» **DATA RECORDS**:
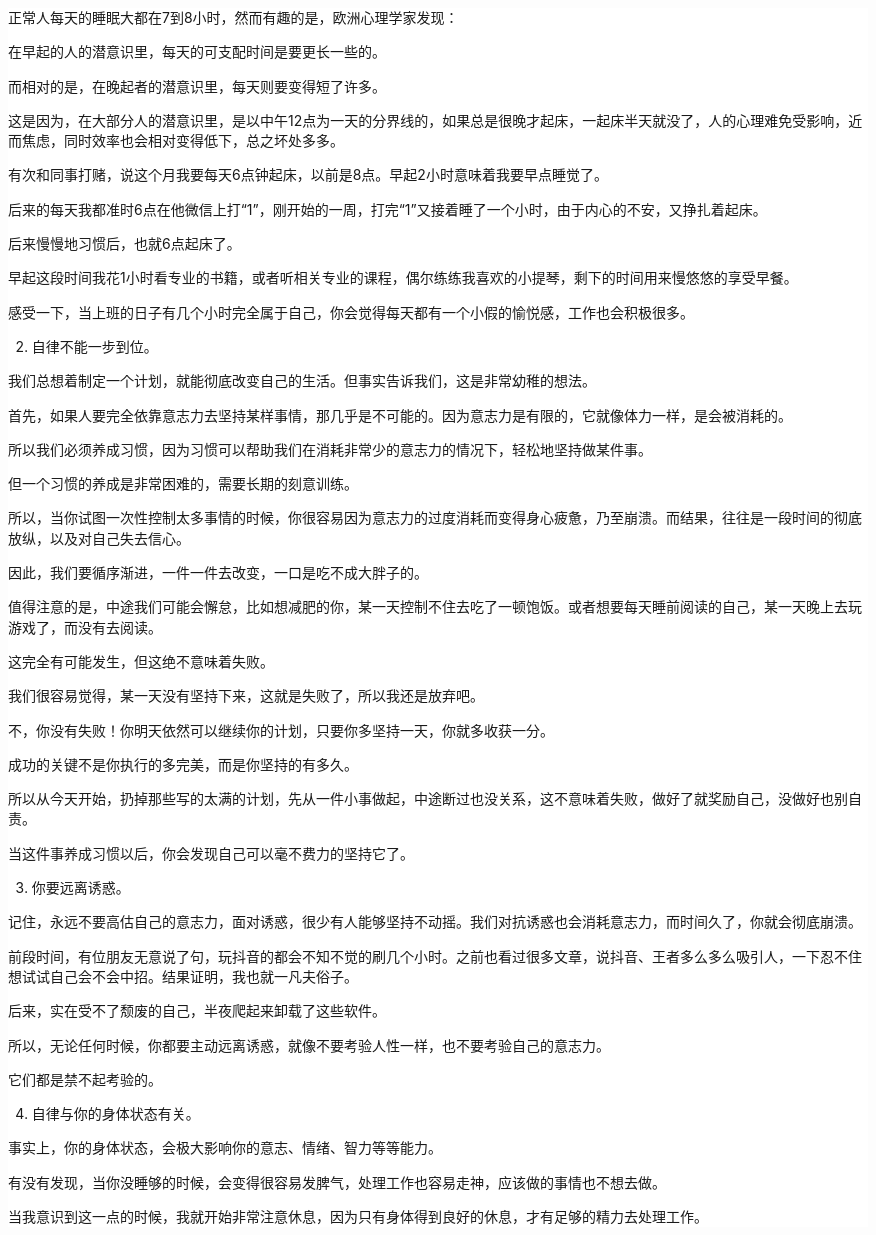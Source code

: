 正常人每天的睡眠大都在7到8小时，然而有趣的是，欧洲心理学家发现：

在早起的人的潜意识里，每天的可支配时间是要更长一些的。

而相对的是，在晚起者的潜意识里，每天则要变得短了许多。

这是因为，在大部分人的潜意识里，是以中午12点为一天的分界线的，如果总是很晚才起床，一起床半天就没了，人的心理难免受影响，近而焦虑，同时效率也会相对变得低下，总之坏处多多。

有次和同事打赌，说这个月我要每天6点钟起床，以前是8点。早起2小时意味着我要早点睡觉了。

后来的每天我都准时6点在他微信上打“1”，刚开始的一周，打完“1”又接着睡了一个小时，由于内心的不安，又挣扎着起床。

后来慢慢地习惯后，也就6点起床了。

早起这段时间我花1小时看专业的书籍，或者听相关专业的课程，偶尔练练我喜欢的小提琴，剩下的时间用来慢悠悠的享受早餐。

感受一下，当上班的日子有几个小时完全属于自己，你会觉得每天都有一个小假的愉悦感，工作也会积极很多。

2. 自律不能一步到位。

我们总想着制定一个计划，就能彻底改变自己的生活。但事实告诉我们，这是非常幼稚的想法。

首先，如果人要完全依靠意志力去坚持某样事情，那几乎是不可能的。因为意志力是有限的，它就像体力一样，是会被消耗的。

所以我们必须养成习惯，因为习惯可以帮助我们在消耗非常少的意志力的情况下，轻松地坚持做某件事。

但一个习惯的养成是非常困难的，需要长期的刻意训练。

所以，当你试图一次性控制太多事情的时候，你很容易因为意志力的过度消耗而变得身心疲惫，乃至崩溃。而结果，往往是一段时间的彻底放纵，以及对自己失去信心。

因此，我们要循序渐进，一件一件去改变，一口是吃不成大胖子的。

值得注意的是，中途我们可能会懈怠，比如想减肥的你，某一天控制不住去吃了一顿饱饭。或者想要每天睡前阅读的自己，某一天晚上去玩游戏了，而没有去阅读。

这完全有可能发生，但这绝不意味着失败。

我们很容易觉得，某一天没有坚持下来，这就是失败了，所以我还是放弃吧。

不，你没有失败！你明天依然可以继续你的计划，只要你多坚持一天，你就多收获一分。

成功的关键不是你执行的多完美，而是你坚持的有多久。

所以从今天开始，扔掉那些写的太满的计划，先从一件小事做起，中途断过也没关系，这不意味着失败，做好了就奖励自己，没做好也别自责。

当这件事养成习惯以后，你会发现自己可以毫不费力的坚持它了。

3. 你要远离诱惑。

记住，永远不要高估自己的意志力，面对诱惑，很少有人能够坚持不动摇。我们对抗诱惑也会消耗意志力，而时间久了，你就会彻底崩溃。

前段时间，有位朋友无意说了句，玩抖音的都会不知不觉的刷几个小时。之前也看过很多文章，说抖音、王者多么多么吸引人，一下忍不住想试试自己会不会中招。结果证明，我也就一凡夫俗子。

后来，实在受不了颓废的自己，半夜爬起来卸载了这些软件。

所以，无论任何时候，你都要主动远离诱惑，就像不要考验人性一样，也不要考验自己的意志力。

它们都是禁不起考验的。

4. 自律与你的身体状态有关。

事实上，你的身体状态，会极大影响你的意志、情绪、智力等等能力。

有没有发现，当你没睡够的时候，会变得很容易发脾气，处理工作也容易走神，应该做的事情也不想去做。

当我意识到这一点的时候，我就开始非常注意休息，因为只有身体得到良好的休息，才有足够的精力去处理工作。
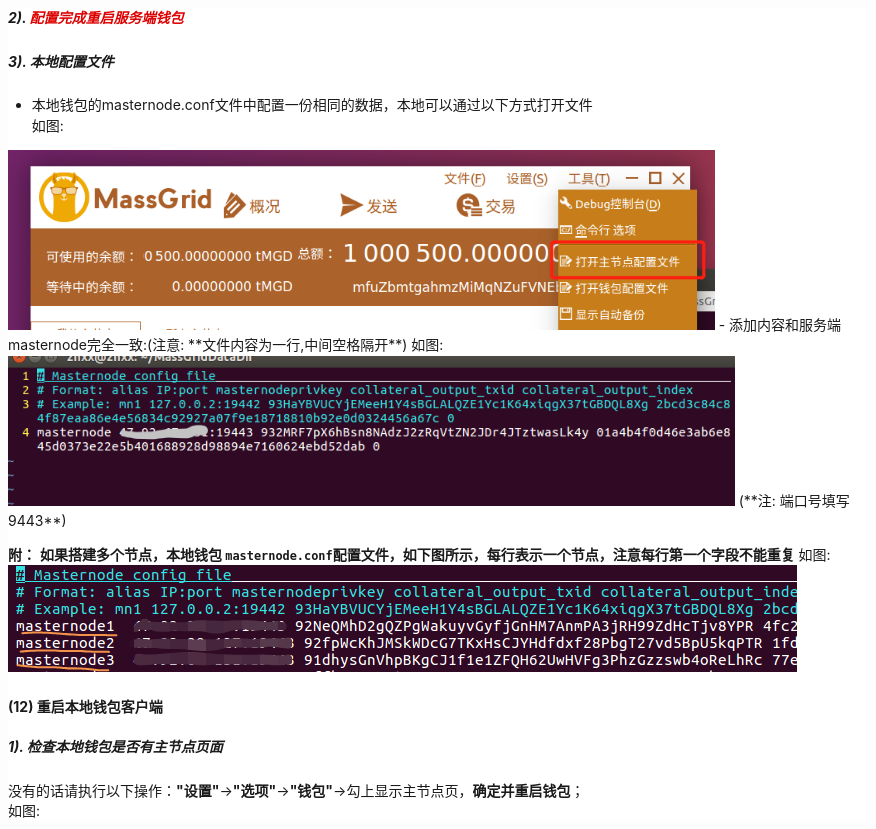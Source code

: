 ##### 2). <font color="#dd0000">**配置完成重启服务端钱包**</font>    

##### 3). 本地配置文件   
-	本地钱包的masternode.conf文件中配置一份相同的数据，本地可以通过以下方式打开文件   
如图:   
<img src="./image/smnc1.png" height="180" />   
-	添加内容和服务端masternode完全一致:(注意: **文件内容为一行,中间空格隔开**)   
如图:   
<img src="./image/lmnc1.png" height="150" />   
(**注: 端口号填写 9443**)   

**附：**
**如果搭建多个节点，本地钱包 `masternode.conf`配置文件，如下图所示，每行表示一个节点，注意每行第一个字段不能重复**
如图:   
![massgrid配置](./image/masternodeall.png  "massgrid配置")   
#### (12) 重启本地钱包客户端   

##### 1). 检查本地钱包是否有主节点页面   
没有的话请执行以下操作：**"设置"**->**"选项"**->**"钱包"**->勾上显示主节点页，**确定并重启钱包**；   
如图:   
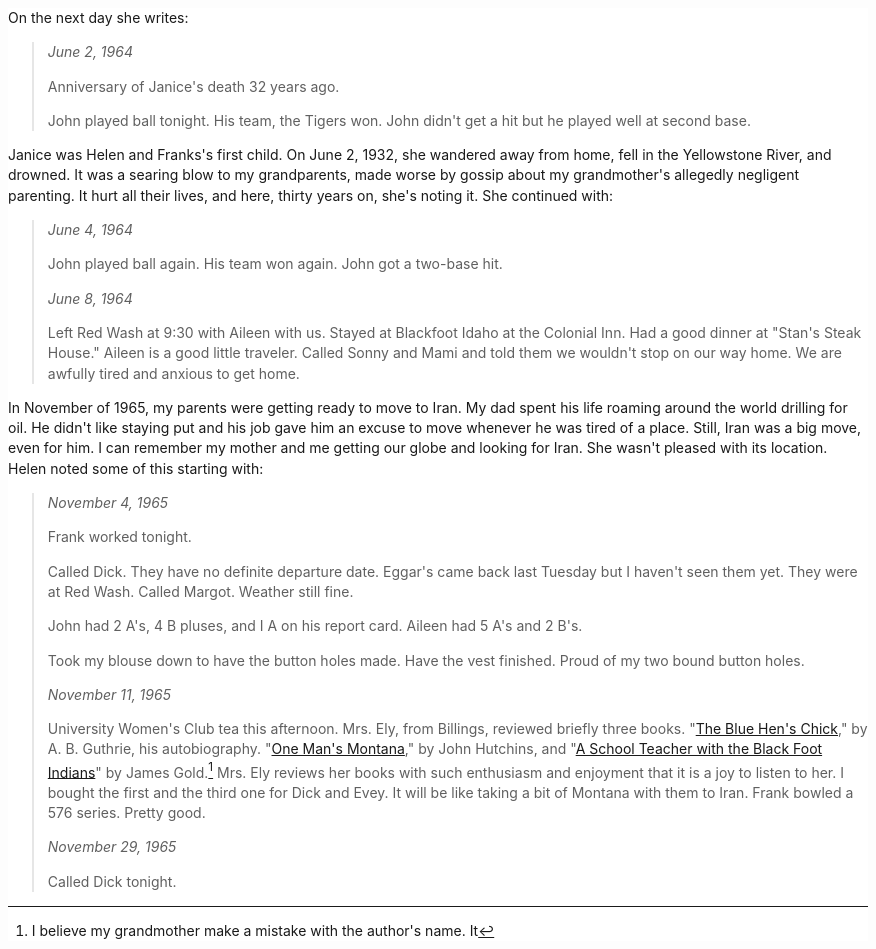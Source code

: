 On the next day she writes:

> *June 2, 1964*
>
> Anniversary of Janice's death 32 years ago.
>
> John played ball tonight. His team, the Tigers won. John didn't get a
> hit but he played well at second base.

Janice was Helen and Franks's first child. On June 2, 1932, she wandered
away from home, fell in the Yellowstone River, and drowned. It was a
searing blow to my grandparents, made worse by gossip about my
grandmother's allegedly negligent parenting. It hurt all their lives,
and here, thirty years on, she's noting it. She continued with:

> *June 4, 1964*
>
> John played ball again. His team won again. John got a two-base hit.
>
> *June 8, 1964*
>
> Left Red Wash at 9:30 with Aileen with us. Stayed at Blackfoot Idaho
> at the Colonial Inn. Had a good dinner at \"Stan's Steak House.\"
> Aileen is a good little traveler. Called Sonny and Mami and told them
> we wouldn't stop on our way home. We are awfully tired and anxious to
> get home.

In November of 1965, my parents were getting ready to move to Iran. My
dad spent his life roaming around the world drilling for oil. He didn't
like staying put and his job gave him an excuse to move whenever he was
tired of a place. Still, Iran was a big move, even for him. I can
remember my mother and me getting our globe and looking for Iran. She
wasn't pleased with its location. Helen noted some of this starting
with:

> *November 4, 1965*
>
> Frank worked tonight.
>
> Called Dick. They have no definite departure date. Eggar's came back
> last Tuesday but I haven't seen them yet. They were at Red Wash.
> Called Margot. Weather still fine.
>
> John had 2 A's, 4 B pluses, and I A on his report card. Aileen had 5
> A's and 2 B's.
>
> Took my blouse down to have the button holes made. Have the vest
> finished. Proud of my two bound button holes.
>
> *November 11, 1965*
>
> University Women's Club tea this afternoon. Mrs. Ely, from Billings,
> reviewed briefly three books. "[The Blue Hen's
> Chick](https://www.amazon.com/Blue-Hens-Chick-Autobiography/dp/0803270380),"
> by A. B. Guthrie, his autobiography. "[One Man's
> Montana](https://www.amazon.com/One-Mans-Montana-Informal-Portrait/dp/B003L1SKGQ),"
> by John Hutchins, and "[A School Teacher with the Black Foot
> Indians](https://www.amazon.com/Schoolmaster-Blackfeet-Indians-Douglas-Gold/dp/B0007HGHW6)"
> by James Gold.[^7491x2] Mrs. Ely reviews her books with such enthusiasm and
> enjoyment that it is a joy to listen to her. I bought the first and
> the third one for Dick and Evey. It will be like taking a bit of
> Montana with them to Iran. Frank bowled a 576 series. Pretty good.
>
> *November 29, 1965*
>
> Called Dick tonight.

[^7491x1]: I cannot make out some of the words. Helen's handwriting declined
[^7491x2]: I believe my grandmother make a mistake with the author's name. It
[^7491x3]: Not clear what Pansy Ruegg references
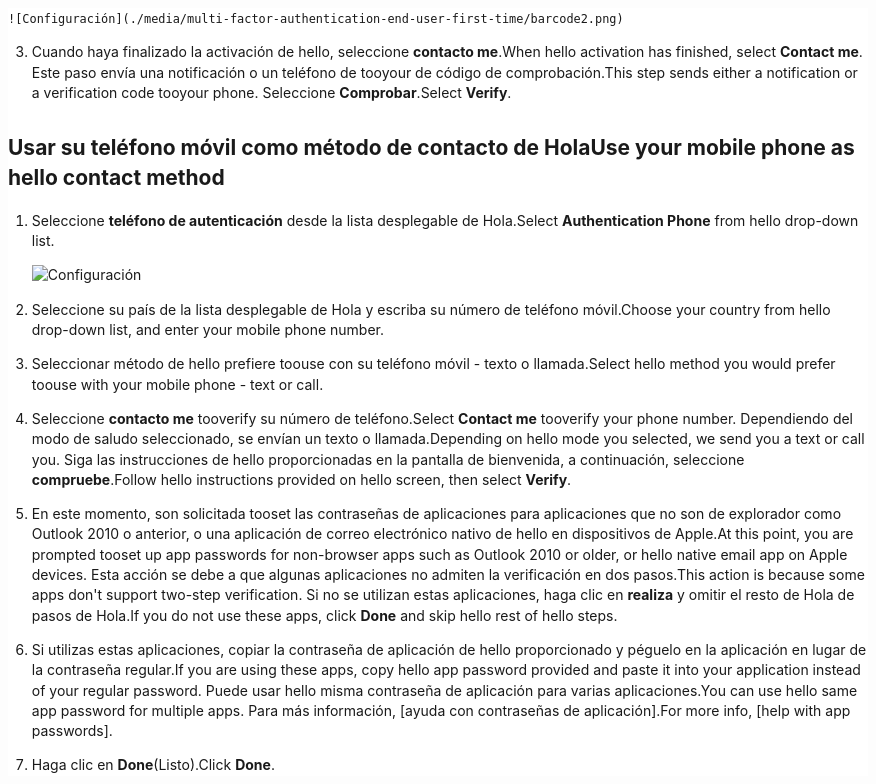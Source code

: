     ![Configuración](./media/multi-factor-authentication-end-user-first-time/barcode2.png)
3. <span data-ttu-id="5d54b-177">Cuando haya finalizado la activación de hello, seleccione **contacto me**.</span><span class="sxs-lookup"><span data-stu-id="5d54b-177">When hello activation has finished, select **Contact me**.</span></span> <span data-ttu-id="5d54b-178">Este paso envía una notificación o un teléfono de tooyour de código de comprobación.</span><span class="sxs-lookup"><span data-stu-id="5d54b-178">This step sends either a notification or a verification code tooyour phone.</span></span> <span data-ttu-id="5d54b-179">Seleccione **Comprobar**.</span><span class="sxs-lookup"><span data-stu-id="5d54b-179">Select **Verify**.</span></span>

## <a name="use-your-mobile-phone-as-hello-contact-method"></a><span data-ttu-id="5d54b-180">Usar su teléfono móvil como método de contacto de Hola</span><span class="sxs-lookup"><span data-stu-id="5d54b-180">Use your mobile phone as hello contact method</span></span>
1. <span data-ttu-id="5d54b-181">Seleccione **teléfono de autenticación** desde la lista desplegable de Hola.</span><span class="sxs-lookup"><span data-stu-id="5d54b-181">Select **Authentication Phone** from hello drop-down list.</span></span>  

    ![Configuración](./media/multi-factor-authentication-end-user-first-time/phone.png)  
2. <span data-ttu-id="5d54b-183">Seleccione su país de la lista desplegable de Hola y escriba su número de teléfono móvil.</span><span class="sxs-lookup"><span data-stu-id="5d54b-183">Choose your country from hello drop-down list, and enter your mobile phone number.</span></span>
3. <span data-ttu-id="5d54b-184">Seleccionar método de hello prefiere toouse con su teléfono móvil - texto o llamada.</span><span class="sxs-lookup"><span data-stu-id="5d54b-184">Select hello method you would prefer toouse with your mobile phone - text or call.</span></span>
4. <span data-ttu-id="5d54b-185">Seleccione **contacto me** tooverify su número de teléfono.</span><span class="sxs-lookup"><span data-stu-id="5d54b-185">Select **Contact me** tooverify your phone number.</span></span> <span data-ttu-id="5d54b-186">Dependiendo del modo de saludo seleccionado, se envían un texto o llamada.</span><span class="sxs-lookup"><span data-stu-id="5d54b-186">Depending on hello mode you selected, we send you a text or call you.</span></span> <span data-ttu-id="5d54b-187">Siga las instrucciones de hello proporcionadas en la pantalla de bienvenida, a continuación, seleccione **compruebe**.</span><span class="sxs-lookup"><span data-stu-id="5d54b-187">Follow hello instructions provided on hello screen, then select **Verify**.</span></span>
5. <span data-ttu-id="5d54b-188">En este momento, son solicitada tooset las contraseñas de aplicaciones para aplicaciones que no son de explorador como Outlook 2010 o anterior, o una aplicación de correo electrónico nativo de hello en dispositivos de Apple.</span><span class="sxs-lookup"><span data-stu-id="5d54b-188">At this point, you are prompted tooset up app passwords for non-browser apps such as Outlook 2010 or older, or hello native email app on Apple devices.</span></span> <span data-ttu-id="5d54b-189">Esta acción se debe a que algunas aplicaciones no admiten la verificación en dos pasos.</span><span class="sxs-lookup"><span data-stu-id="5d54b-189">This action is because some apps don't support two-step verification.</span></span> <span data-ttu-id="5d54b-190">Si no se utilizan estas aplicaciones, haga clic en **realiza** y omitir el resto de Hola de pasos de Hola.</span><span class="sxs-lookup"><span data-stu-id="5d54b-190">If you do not use these apps, click **Done** and skip hello rest of hello steps.</span></span>
6. <span data-ttu-id="5d54b-191">Si utilizas estas aplicaciones, copiar la contraseña de aplicación de hello proporcionado y péguelo en la aplicación en lugar de la contraseña regular.</span><span class="sxs-lookup"><span data-stu-id="5d54b-191">If you are using these apps, copy hello app password provided and paste it into your application instead of your regular password.</span></span> <span data-ttu-id="5d54b-192">Puede usar hello misma contraseña de aplicación para varias aplicaciones.</span><span class="sxs-lookup"><span data-stu-id="5d54b-192">You can use hello same app password for multiple apps.</span></span> <span data-ttu-id="5d54b-193">Para más información, [ayuda con contraseñas de aplicación].</span><span class="sxs-lookup"><span data-stu-id="5d54b-193">For more info, [help with app passwords].</span></span>
7. <span data-ttu-id="5d54b-194">Haga clic en **Done**(Listo).</span><span class="sxs-lookup"><span data-stu-id="5d54b-194">Click **Done**.</span></span>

» **EXERCISE AIM**: Word for word, restate the lines of the data above that fall between the line holding "mobile phone number.</span></span>" and the line holding "then select **Verify**.</span></span>", inclusive, and no other lines.

» **PROBLEM SOLUTION**:
2. <span data-ttu-id="5d54b-183">Seleccione su país de la lista desplegable de Hola y escriba su número de teléfono móvil.</span><span class="sxs-lookup"><span data-stu-id="5d54b-183">Choose your country from hello drop-down list, and enter your mobile phone number.</span></span>
3. <span data-ttu-id="5d54b-184">Seleccionar método de hello prefiere toouse con su teléfono móvil - texto o llamada.</span><span class="sxs-lookup"><span data-stu-id="5d54b-184">Select hello method you would prefer toouse with your mobile phone - text or call.</span></span>
4. <span data-ttu-id="5d54b-185">Seleccione **contacto me** tooverify su número de teléfono.</span><span class="sxs-lookup"><span data-stu-id="5d54b-185">Select **Contact me** tooverify your phone number.</span></span> <span data-ttu-id="5d54b-186">Dependiendo del modo de saludo seleccionado, se envían un texto o llamada.</span><span class="sxs-lookup"><span data-stu-id="5d54b-186">Depending on hello mode you selected, we send you a text or call you.</span></span> <span data-ttu-id="5d54b-187">Siga las instrucciones de hello proporcionadas en la pantalla de bienvenida, a continuación, seleccione **compruebe**.</span><span class="sxs-lookup"><span data-stu-id="5d54b-187">Follow hello instructions provided on hello screen, then select **Verify**.</span></span>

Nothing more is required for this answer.